Dataset entries:

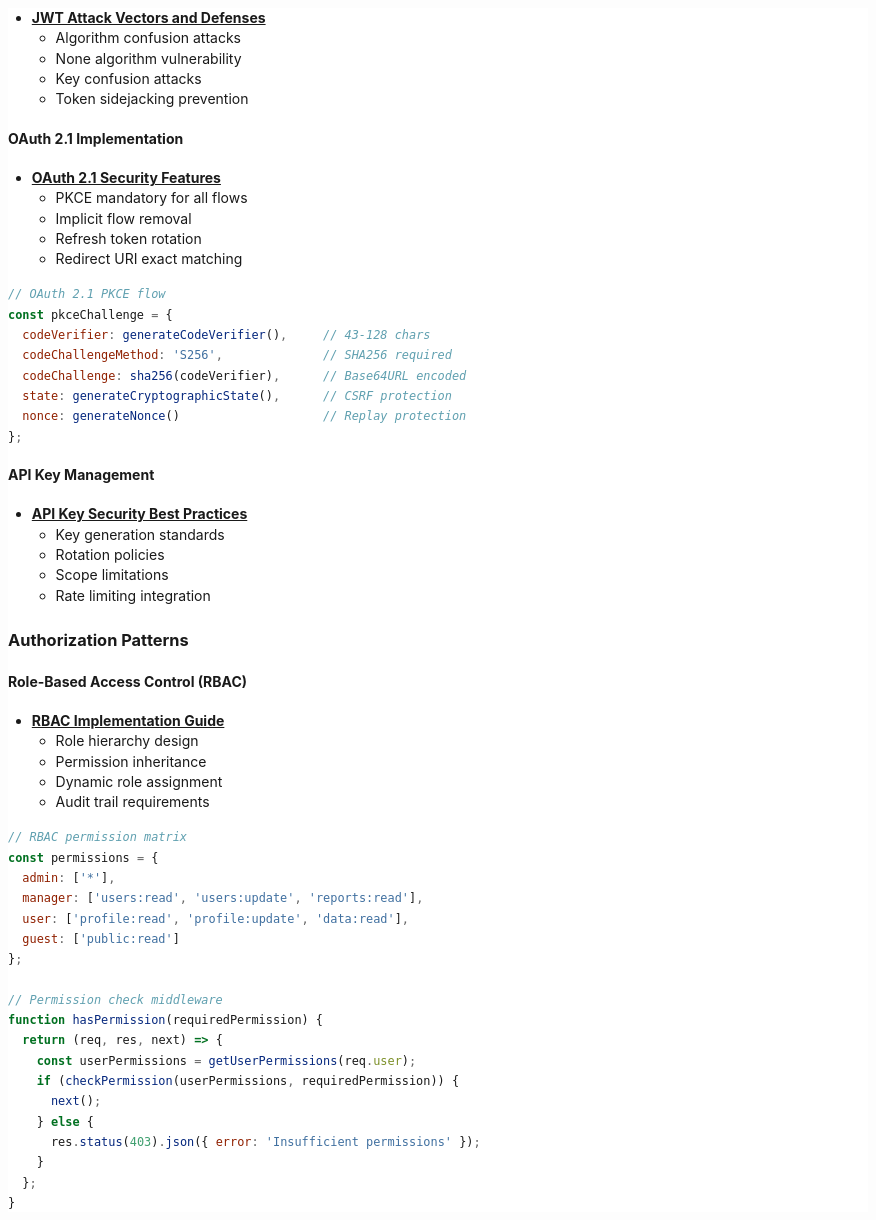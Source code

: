 - **[JWT Attack Vectors and Defenses](https://auth0.com/blog/a-look-at-the-latest-draft-for-jwt-bcp/)**
  - Algorithm confusion attacks
  - None algorithm vulnerability
  - Key confusion attacks
  - Token sidejacking prevention

#### OAuth 2.1 Implementation
- **[OAuth 2.1 Security Features](https://datatracker.ietf.org/doc/html/draft-ietf-oauth-v2-1)**
  - PKCE mandatory for all flows
  - Implicit flow removal
  - Refresh token rotation
  - Redirect URI exact matching

```javascript
// OAuth 2.1 PKCE flow
const pkceChallenge = {
  codeVerifier: generateCodeVerifier(),     // 43-128 chars
  codeChallengeMethod: 'S256',              // SHA256 required
  codeChallenge: sha256(codeVerifier),      // Base64URL encoded
  state: generateCryptographicState(),      // CSRF protection
  nonce: generateNonce()                    // Replay protection
};
```

#### API Key Management
- **[API Key Security Best Practices](https://cloud.google.com/endpoints/docs/openapi/when-why-api-key)**
  - Key generation standards
  - Rotation policies
  - Scope limitations
  - Rate limiting integration

### Authorization Patterns

#### Role-Based Access Control (RBAC)
- **[RBAC Implementation Guide](https://auth0.com/blog/role-based-access-control-rbac-and-react-apps/)**
  - Role hierarchy design
  - Permission inheritance
  - Dynamic role assignment
  - Audit trail requirements

```javascript
// RBAC permission matrix
const permissions = {
  admin: ['*'],
  manager: ['users:read', 'users:update', 'reports:read'],
  user: ['profile:read', 'profile:update', 'data:read'],
  guest: ['public:read']
};

// Permission check middleware
function hasPermission(requiredPermission) {
  return (req, res, next) => {
    const userPermissions = getUserPermissions(req.user);
    if (checkPermission(userPermissions, requiredPermission)) {
      next();
    } else {
      res.status(403).json({ error: 'Insufficient permissions' });
    }
  };
}
```
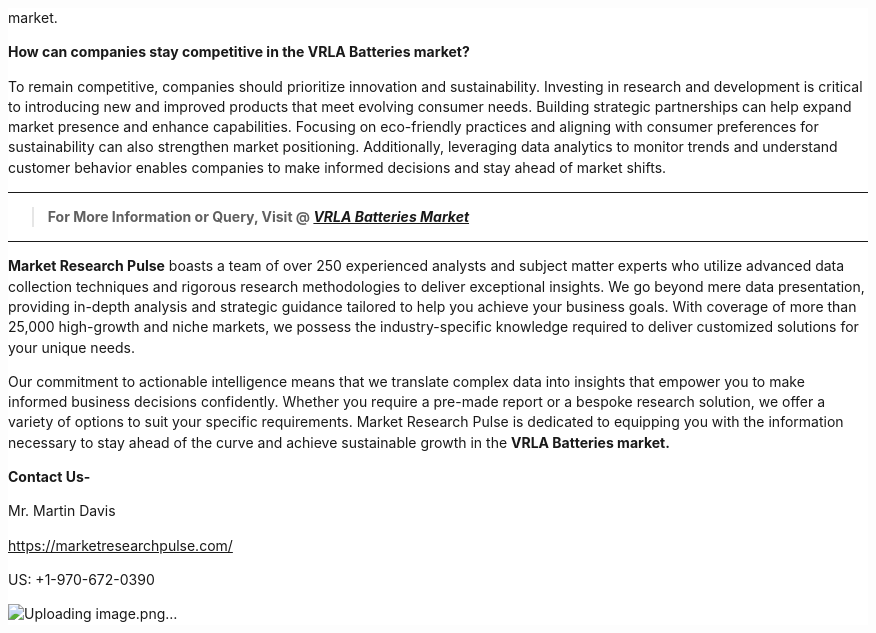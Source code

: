 market.</p><p><strong>How can companies stay competitive in the VRLA Batteries market?</strong></p><p>To remain competitive, companies should prioritize innovation and sustainability. Investing in research and development is critical to introducing new and improved products that meet evolving consumer needs. Building strategic partnerships can help expand market presence and enhance capabilities. Focusing on eco-friendly practices and aligning with consumer preferences for sustainability can also strengthen market positioning. Additionally, leveraging data analytics to monitor trends and understand customer behavior enables companies to make informed decisions and stay ahead of market shifts.</p><hr /><blockquote><p><strong>For More Information or Query, Visit @&nbsp;<em><a href="https://marketresearchpulse.com/report/5553/vrla-batteries-market?utm_source=Linkedin&utm_medium=019">VRLA Batteries Market</a></em></strong></p></blockquote><hr /><p><strong>Market Research Pulse</strong> boasts a team of over 250 experienced analysts and subject matter experts who utilize advanced data collection techniques and rigorous research methodologies to deliver exceptional insights. We go beyond mere data presentation, providing in-depth analysis and strategic guidance tailored to help you achieve your business goals. With coverage of more than 25,000 high-growth and niche markets, we possess the industry-specific knowledge required to deliver customized solutions for your unique needs.</p><p>Our commitment to actionable intelligence means that we translate complex data into insights that empower you to make informed business decisions confidently. Whether you require a pre-made report or a bespoke research solution, we offer a variety of options to suit your specific requirements. Market Research Pulse is dedicated to equipping you with the information necessary to stay ahead of the curve and achieve sustainable growth in the <strong>VRLA Batteries market.</strong></p><p><strong>Contact Us-</strong></p><p>Mr. Martin Davis</p><p>https://marketresearchpulse.com/</p><p>US: +1-970-672-0390</p>
![Uploading image.png…]()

• [ACTION ITEM] In the entries above, count every line containing the word "attacks". Write only the total.

• [RESULT] 2